## What is being asked
For the entries below, print exactly the lines between the line holding "or similar. See #116 for more information." and the line holding "In order to route", inclusive, and nothing else.

## Source material
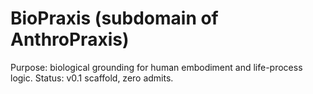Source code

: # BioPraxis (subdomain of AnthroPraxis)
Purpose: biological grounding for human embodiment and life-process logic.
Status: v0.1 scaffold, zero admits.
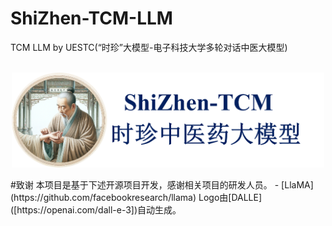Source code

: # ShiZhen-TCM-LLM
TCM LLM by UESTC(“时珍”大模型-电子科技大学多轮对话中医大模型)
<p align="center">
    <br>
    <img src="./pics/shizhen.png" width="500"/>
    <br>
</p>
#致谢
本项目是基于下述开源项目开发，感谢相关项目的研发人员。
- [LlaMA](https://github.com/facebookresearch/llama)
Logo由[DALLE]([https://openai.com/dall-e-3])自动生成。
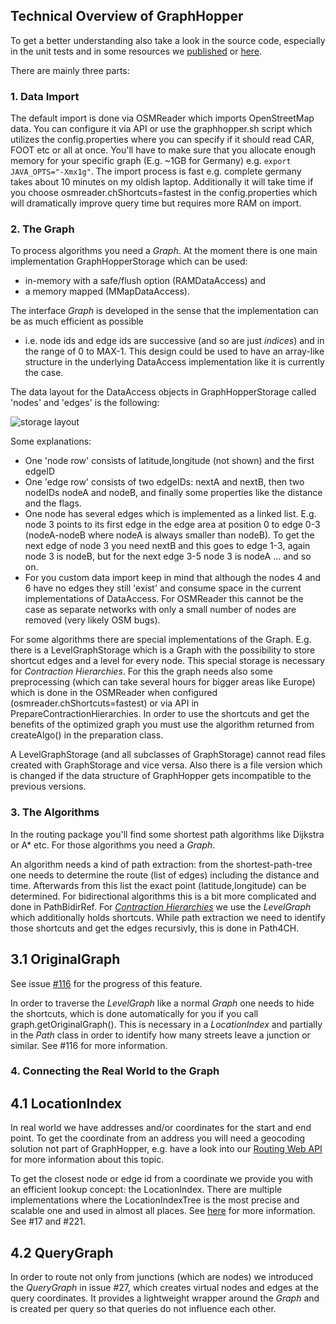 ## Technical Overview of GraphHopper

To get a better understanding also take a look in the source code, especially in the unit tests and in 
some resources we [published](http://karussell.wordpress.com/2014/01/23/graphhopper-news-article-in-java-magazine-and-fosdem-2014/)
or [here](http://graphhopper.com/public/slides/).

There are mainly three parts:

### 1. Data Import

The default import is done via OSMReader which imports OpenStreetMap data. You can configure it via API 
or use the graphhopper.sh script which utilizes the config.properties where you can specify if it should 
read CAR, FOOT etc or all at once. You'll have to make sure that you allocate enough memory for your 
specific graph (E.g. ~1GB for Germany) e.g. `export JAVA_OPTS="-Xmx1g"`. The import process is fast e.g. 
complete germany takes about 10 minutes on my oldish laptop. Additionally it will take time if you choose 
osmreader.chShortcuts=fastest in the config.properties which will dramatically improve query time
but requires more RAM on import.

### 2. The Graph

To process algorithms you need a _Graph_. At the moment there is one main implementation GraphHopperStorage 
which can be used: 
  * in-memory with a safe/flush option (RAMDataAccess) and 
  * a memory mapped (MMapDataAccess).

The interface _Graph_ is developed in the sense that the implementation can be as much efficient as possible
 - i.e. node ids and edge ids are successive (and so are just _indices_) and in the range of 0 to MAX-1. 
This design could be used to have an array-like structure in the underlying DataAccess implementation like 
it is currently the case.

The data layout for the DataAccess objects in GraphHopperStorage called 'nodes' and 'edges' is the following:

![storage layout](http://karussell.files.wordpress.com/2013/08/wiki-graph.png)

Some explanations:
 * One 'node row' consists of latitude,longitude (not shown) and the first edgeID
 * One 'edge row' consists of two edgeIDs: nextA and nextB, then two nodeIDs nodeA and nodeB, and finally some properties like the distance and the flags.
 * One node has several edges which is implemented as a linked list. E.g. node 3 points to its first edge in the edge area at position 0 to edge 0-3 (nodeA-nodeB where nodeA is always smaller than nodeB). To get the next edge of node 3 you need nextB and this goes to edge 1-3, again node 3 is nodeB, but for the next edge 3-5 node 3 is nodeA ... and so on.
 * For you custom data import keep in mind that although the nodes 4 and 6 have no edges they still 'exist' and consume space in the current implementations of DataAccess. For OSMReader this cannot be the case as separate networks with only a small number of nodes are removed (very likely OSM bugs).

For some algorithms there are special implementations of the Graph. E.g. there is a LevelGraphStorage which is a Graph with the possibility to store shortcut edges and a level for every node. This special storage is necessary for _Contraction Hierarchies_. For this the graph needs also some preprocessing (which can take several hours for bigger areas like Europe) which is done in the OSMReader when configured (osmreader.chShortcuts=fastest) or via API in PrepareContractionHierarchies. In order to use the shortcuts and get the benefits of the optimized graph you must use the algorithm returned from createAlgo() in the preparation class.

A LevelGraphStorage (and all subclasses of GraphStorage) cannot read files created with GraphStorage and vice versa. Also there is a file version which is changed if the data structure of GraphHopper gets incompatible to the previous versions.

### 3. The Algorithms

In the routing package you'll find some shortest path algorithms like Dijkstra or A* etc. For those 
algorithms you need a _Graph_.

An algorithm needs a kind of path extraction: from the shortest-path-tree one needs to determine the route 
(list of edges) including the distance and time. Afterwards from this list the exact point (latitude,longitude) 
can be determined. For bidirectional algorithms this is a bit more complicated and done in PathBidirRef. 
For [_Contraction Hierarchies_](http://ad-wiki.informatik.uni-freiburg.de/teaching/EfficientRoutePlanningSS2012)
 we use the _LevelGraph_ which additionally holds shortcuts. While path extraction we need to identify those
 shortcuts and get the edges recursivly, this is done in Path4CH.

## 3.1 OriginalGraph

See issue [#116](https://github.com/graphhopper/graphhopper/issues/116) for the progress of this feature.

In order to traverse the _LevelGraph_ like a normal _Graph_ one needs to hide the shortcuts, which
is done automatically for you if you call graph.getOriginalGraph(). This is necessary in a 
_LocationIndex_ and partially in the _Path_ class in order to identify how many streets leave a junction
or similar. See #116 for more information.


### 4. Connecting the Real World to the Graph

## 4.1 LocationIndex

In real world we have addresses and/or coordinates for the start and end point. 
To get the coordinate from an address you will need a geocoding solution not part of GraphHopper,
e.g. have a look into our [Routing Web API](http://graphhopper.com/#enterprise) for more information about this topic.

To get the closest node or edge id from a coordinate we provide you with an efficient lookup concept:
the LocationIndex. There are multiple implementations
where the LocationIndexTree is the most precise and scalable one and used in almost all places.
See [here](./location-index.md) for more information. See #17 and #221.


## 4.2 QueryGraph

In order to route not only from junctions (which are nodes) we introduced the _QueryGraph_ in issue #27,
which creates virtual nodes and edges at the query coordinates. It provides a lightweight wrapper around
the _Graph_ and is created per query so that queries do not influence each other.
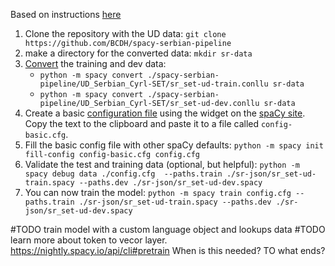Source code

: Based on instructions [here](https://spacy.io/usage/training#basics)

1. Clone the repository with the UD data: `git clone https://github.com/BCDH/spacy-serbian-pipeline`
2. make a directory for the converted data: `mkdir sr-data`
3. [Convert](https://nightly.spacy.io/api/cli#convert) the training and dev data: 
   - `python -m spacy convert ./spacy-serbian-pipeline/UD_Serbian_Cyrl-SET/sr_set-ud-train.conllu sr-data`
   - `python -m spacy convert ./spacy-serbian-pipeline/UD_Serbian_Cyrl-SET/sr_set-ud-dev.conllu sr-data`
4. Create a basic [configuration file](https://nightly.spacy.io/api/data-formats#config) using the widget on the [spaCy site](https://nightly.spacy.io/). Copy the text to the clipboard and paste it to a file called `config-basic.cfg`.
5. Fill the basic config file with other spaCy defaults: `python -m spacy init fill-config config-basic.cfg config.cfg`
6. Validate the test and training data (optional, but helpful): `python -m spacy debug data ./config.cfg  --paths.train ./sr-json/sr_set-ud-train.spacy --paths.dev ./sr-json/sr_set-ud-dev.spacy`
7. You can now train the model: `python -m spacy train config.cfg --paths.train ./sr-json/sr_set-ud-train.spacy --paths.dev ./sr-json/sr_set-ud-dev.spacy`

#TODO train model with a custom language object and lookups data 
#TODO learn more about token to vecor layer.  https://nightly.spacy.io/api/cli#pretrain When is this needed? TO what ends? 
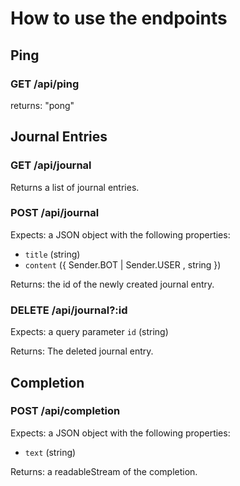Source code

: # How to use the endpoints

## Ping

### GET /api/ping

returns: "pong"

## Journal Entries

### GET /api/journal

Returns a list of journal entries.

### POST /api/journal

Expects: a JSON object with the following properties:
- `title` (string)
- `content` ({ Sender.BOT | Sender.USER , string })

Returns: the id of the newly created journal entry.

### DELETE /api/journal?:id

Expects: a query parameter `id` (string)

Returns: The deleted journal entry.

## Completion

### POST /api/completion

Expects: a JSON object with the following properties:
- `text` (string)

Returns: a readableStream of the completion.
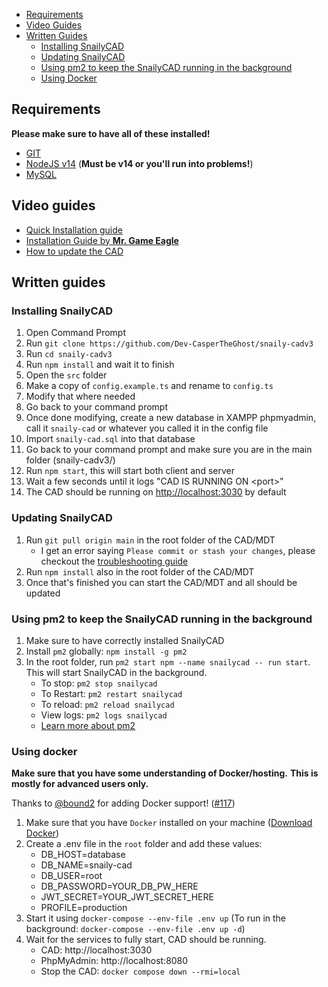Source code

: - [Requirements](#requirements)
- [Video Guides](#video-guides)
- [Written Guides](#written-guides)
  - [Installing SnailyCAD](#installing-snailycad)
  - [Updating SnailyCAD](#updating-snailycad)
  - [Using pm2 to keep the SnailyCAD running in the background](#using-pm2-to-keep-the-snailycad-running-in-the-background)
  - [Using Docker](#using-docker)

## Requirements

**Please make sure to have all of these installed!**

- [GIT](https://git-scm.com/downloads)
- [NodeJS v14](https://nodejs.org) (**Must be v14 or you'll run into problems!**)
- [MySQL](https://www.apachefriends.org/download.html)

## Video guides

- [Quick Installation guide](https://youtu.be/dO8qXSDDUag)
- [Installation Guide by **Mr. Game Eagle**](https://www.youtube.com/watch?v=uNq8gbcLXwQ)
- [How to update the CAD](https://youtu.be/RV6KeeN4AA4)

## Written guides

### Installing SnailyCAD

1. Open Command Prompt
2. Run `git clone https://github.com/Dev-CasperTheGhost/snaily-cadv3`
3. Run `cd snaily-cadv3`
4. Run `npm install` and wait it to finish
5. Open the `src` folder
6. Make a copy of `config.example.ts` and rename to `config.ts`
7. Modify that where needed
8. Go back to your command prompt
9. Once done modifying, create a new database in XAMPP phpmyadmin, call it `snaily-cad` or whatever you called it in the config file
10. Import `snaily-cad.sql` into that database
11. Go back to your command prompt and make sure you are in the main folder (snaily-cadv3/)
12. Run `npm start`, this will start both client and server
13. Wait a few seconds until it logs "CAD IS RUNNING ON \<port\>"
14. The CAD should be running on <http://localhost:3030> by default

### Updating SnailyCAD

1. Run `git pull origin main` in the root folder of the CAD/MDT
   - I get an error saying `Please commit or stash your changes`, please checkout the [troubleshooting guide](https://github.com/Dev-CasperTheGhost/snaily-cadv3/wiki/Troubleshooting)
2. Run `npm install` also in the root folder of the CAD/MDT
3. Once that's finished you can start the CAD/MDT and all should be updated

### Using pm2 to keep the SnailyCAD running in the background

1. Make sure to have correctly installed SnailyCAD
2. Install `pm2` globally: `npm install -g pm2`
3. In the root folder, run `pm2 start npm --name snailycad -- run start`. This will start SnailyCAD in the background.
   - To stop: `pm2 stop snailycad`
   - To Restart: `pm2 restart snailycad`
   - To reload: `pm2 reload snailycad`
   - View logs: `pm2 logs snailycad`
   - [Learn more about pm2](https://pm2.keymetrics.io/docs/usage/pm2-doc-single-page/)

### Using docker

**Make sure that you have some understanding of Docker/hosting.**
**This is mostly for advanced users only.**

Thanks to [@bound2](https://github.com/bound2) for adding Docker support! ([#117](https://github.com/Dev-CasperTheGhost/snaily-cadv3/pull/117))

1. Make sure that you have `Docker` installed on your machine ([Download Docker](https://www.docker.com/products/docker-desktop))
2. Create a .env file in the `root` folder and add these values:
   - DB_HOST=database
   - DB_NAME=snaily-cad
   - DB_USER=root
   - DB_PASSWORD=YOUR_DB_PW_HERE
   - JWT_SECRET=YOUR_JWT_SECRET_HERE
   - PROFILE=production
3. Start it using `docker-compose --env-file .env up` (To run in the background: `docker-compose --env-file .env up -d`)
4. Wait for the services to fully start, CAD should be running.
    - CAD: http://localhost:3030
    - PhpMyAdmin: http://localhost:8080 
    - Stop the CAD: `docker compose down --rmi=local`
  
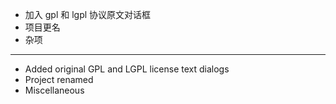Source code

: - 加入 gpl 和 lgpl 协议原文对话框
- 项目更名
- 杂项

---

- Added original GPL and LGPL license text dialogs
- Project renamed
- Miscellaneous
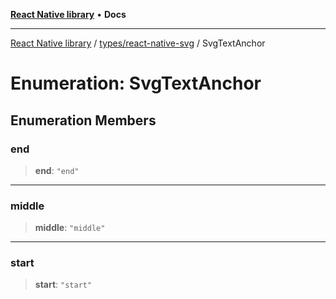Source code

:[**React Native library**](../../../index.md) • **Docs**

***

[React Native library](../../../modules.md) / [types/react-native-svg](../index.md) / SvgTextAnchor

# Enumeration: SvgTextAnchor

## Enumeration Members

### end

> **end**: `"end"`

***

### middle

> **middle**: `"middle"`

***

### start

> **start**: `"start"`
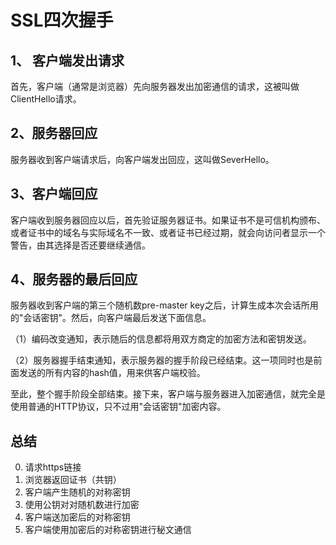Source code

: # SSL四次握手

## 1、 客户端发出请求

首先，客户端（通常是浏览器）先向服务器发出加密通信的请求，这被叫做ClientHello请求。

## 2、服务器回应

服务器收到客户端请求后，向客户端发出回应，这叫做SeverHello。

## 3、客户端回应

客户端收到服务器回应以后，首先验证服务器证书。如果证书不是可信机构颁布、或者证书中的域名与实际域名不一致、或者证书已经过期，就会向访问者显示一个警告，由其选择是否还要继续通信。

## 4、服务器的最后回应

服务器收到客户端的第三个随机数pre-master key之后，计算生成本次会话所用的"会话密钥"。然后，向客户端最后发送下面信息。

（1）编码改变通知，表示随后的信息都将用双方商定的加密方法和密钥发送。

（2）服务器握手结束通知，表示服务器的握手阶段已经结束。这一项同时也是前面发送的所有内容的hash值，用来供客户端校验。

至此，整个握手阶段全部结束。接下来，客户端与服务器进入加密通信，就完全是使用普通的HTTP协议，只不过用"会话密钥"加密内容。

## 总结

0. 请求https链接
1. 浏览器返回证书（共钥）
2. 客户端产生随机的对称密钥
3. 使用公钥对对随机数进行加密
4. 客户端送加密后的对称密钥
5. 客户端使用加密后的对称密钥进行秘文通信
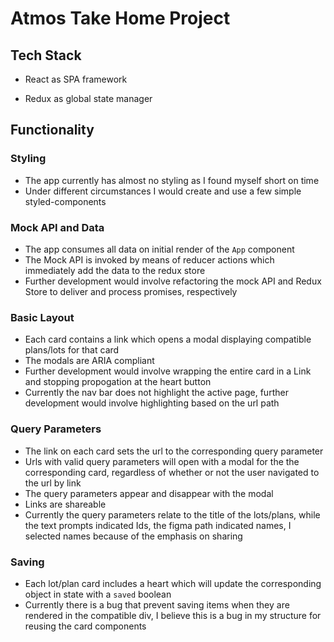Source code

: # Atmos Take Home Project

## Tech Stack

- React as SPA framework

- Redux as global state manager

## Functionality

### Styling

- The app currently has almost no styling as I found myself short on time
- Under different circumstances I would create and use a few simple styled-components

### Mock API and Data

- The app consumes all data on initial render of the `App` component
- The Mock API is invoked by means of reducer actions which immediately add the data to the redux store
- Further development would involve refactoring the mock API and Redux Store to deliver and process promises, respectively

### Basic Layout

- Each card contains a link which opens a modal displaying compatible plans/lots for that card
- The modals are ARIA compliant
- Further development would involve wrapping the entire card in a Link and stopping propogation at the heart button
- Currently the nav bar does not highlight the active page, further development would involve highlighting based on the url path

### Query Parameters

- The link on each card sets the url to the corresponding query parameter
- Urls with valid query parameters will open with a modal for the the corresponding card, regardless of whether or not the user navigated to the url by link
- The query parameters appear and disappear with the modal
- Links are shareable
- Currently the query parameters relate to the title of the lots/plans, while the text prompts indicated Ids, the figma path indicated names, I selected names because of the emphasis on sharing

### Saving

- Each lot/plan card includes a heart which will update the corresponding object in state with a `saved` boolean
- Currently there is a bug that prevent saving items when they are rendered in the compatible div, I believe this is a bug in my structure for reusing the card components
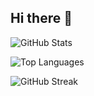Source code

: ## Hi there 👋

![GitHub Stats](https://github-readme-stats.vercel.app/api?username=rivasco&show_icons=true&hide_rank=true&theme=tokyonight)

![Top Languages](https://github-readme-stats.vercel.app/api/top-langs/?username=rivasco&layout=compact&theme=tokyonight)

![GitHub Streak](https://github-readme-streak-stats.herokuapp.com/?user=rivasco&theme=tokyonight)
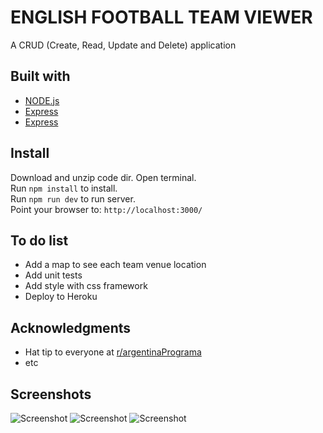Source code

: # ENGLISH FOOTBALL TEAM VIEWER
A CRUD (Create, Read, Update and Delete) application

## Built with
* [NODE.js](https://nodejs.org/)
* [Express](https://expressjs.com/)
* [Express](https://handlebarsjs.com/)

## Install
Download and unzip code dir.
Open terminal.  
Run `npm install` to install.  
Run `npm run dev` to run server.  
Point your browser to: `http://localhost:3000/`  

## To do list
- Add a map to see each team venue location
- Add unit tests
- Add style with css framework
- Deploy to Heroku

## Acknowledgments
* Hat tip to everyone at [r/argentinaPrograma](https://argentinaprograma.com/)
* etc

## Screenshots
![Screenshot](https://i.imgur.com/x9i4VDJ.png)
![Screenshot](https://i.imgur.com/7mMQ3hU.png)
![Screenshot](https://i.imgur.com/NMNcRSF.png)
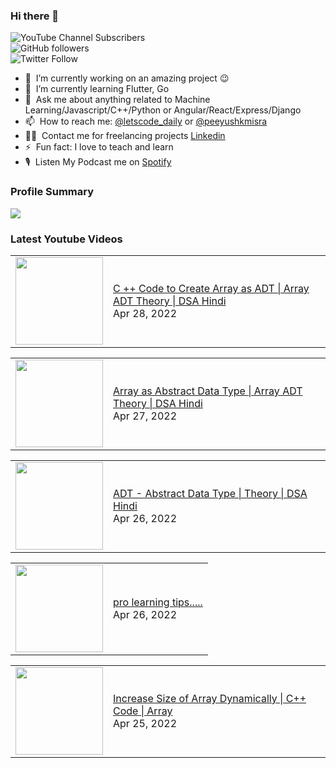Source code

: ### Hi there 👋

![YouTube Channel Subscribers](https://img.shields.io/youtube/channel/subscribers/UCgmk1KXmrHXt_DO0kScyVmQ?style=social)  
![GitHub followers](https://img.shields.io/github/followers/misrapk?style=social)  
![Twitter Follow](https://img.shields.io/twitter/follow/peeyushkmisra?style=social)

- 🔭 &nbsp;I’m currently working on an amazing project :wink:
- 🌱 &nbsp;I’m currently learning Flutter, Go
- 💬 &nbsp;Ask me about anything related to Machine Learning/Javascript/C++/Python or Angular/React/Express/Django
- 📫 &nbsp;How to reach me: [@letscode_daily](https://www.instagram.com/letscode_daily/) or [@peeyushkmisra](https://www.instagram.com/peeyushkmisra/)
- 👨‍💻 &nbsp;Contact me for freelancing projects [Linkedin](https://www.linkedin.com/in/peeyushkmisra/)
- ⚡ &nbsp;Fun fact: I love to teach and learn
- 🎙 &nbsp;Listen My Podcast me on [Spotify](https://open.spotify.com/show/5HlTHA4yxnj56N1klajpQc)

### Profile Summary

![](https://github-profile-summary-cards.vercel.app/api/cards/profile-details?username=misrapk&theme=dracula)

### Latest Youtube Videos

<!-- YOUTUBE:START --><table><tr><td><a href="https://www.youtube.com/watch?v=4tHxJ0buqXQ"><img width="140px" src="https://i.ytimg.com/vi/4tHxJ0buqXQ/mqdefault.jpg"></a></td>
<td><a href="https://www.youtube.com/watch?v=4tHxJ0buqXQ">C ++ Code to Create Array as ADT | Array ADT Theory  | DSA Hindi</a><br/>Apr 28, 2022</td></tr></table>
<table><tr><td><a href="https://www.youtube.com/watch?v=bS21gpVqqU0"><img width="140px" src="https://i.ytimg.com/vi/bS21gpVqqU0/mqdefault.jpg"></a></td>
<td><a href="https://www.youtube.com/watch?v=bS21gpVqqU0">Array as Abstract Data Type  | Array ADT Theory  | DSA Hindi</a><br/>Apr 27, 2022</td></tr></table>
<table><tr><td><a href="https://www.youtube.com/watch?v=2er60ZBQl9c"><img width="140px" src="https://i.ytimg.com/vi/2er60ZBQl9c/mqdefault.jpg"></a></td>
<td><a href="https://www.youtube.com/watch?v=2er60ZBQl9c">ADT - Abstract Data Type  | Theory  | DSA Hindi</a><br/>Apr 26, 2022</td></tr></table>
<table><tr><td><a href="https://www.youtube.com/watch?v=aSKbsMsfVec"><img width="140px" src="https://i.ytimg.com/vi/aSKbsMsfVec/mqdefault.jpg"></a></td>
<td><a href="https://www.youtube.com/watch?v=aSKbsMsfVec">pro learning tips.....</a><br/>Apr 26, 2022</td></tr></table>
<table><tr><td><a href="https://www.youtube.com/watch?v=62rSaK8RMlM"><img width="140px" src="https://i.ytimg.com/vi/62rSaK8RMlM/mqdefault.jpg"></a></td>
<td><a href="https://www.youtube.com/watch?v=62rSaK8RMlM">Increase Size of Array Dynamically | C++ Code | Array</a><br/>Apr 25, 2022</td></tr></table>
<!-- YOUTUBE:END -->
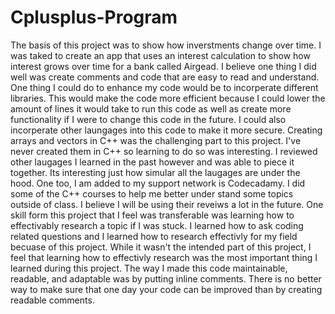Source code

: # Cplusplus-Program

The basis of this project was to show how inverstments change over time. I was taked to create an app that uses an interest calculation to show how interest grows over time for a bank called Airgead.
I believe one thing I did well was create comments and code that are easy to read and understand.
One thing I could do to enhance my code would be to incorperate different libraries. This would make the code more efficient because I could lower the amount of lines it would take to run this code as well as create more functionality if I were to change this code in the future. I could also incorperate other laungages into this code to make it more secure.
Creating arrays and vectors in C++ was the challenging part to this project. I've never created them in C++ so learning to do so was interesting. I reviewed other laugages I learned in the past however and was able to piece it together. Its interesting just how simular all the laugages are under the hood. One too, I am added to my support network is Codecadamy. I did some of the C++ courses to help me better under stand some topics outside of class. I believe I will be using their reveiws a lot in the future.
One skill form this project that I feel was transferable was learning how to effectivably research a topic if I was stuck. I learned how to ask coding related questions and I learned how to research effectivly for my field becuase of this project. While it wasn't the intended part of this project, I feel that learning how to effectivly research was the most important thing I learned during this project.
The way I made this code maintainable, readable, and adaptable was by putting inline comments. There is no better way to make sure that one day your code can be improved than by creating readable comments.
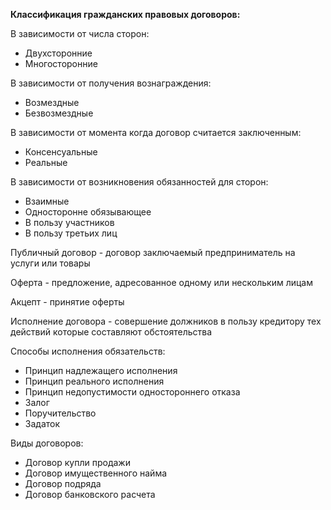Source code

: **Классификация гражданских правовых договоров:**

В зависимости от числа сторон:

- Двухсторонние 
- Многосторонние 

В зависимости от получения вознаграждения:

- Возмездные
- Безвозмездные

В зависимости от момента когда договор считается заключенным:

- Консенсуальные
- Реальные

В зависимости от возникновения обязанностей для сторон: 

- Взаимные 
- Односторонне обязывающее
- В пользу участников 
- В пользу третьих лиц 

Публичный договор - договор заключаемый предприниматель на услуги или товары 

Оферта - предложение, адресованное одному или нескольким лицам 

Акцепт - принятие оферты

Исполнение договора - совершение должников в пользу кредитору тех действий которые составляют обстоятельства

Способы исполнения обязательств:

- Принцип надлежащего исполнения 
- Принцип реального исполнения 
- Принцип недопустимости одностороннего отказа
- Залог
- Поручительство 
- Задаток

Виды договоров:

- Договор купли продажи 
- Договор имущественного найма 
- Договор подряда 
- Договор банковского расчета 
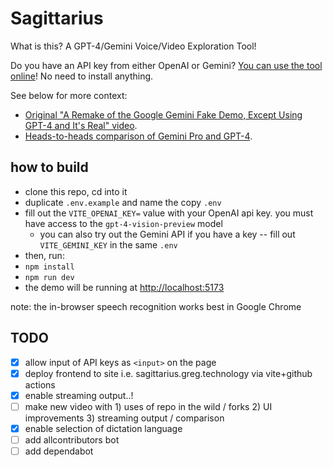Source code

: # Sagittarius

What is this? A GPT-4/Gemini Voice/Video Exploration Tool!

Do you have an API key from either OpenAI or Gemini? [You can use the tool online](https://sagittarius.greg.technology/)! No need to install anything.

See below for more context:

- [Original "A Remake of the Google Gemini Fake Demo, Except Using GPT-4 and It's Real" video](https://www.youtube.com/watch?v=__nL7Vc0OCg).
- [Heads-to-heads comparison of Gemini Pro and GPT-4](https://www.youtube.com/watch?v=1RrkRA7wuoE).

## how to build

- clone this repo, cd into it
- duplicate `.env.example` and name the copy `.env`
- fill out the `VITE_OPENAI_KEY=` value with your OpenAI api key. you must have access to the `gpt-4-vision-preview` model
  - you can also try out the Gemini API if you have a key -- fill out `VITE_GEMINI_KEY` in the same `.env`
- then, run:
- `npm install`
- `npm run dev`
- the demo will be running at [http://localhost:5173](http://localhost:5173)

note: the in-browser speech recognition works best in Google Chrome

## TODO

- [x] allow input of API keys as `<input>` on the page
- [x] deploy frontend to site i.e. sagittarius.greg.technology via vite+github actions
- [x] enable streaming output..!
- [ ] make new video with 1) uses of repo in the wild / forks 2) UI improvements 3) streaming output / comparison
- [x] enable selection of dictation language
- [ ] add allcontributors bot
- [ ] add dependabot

## Written solution
or similar. See #116 for more information.


### 4. Connecting the Real World to the Graph

## 4.1 LocationIndex

In real world we have addresses and/or coordinates for the start and end point. 
To get the coordinate from an address you will need a geocoding solution not part of GraphHopper,
e.g. have a look into our [Routing Web API](http://graphhopper.com/#enterprise) for more information about this topic.

To get the closest node or edge id from a coordinate we provide you with an efficient lookup concept:
the LocationIndex. There are multiple implementations
where the LocationIndexTree is the most precise and scalable one and used in almost all places.
See [here](./location-index.md) for more information. See #17 and #221.


## 4.2 QueryGraph

In order to route not only from junctions (which are nodes) we introduced the _QueryGraph_ in issue #27,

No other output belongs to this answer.